Effectiveness of automatic phoneme recognition on a pseudoword production task after oral or oropharyngeal cancer - IALP 2025 Innovation and Inspiration in Communication Sciences and Disorders

Background Anatomical changes after oral or oropharyngeal cancer need to consider speech production at the segmental level to analyze the links between oro-pharyngeal anatomy and phoneme recognition. The use of automatic acoustic-phonetic decoding systems enables this analysis but requires study of their recognition effectiveness in a pathological speech context.

Objective To study the effectiveness of automatic phonemic recognition on a pseudoword production task after oral or oropharyngeal cancer.

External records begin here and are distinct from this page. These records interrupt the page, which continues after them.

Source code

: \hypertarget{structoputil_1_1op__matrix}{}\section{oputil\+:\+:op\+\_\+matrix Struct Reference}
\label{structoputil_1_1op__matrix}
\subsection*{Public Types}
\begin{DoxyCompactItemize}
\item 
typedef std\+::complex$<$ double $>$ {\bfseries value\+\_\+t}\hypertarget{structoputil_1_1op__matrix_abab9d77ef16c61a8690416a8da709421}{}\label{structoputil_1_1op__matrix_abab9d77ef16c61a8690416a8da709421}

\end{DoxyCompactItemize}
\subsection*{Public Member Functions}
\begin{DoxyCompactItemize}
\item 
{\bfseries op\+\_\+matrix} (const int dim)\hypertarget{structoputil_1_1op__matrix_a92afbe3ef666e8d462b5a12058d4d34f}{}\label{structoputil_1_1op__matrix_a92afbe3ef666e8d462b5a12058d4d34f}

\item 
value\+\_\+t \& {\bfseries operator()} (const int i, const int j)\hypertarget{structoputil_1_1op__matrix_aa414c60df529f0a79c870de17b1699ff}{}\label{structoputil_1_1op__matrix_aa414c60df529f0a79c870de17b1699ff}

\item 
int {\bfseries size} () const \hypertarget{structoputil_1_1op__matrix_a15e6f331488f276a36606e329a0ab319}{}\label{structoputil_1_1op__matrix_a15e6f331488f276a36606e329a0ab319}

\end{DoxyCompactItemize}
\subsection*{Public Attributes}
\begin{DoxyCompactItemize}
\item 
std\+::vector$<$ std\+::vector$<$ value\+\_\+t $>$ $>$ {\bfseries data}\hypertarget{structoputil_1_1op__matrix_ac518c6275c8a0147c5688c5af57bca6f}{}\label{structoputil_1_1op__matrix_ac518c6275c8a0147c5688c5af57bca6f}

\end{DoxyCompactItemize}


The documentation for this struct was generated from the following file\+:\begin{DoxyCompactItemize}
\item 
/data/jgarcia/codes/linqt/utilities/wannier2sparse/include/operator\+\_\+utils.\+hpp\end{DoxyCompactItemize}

Methods Eighty subjects treated for oral / oropharyngeal cancer were recorded producing a phonetically balanced list of 52 pseudowords (mean: 4.6 phonemes). Each pseudoword was transcribed by three automatic systems: a TDNN-HMM and two CTC transformers (with and without fine-tuning). A clinician also performed a real-time transcription and perceptually assessed the severity of the speech impairment (0: major impairment, 10: no impairment). Recognition effectiveness was assessed by calculating a phone error rate (PER: ratio between the sum of recognition errors - deletions, insertions, substitutions - and the number of target phonemes) and a perceived phonological deviation score (PPD: average number of phonological features of deviation per phoneme between recognition and target).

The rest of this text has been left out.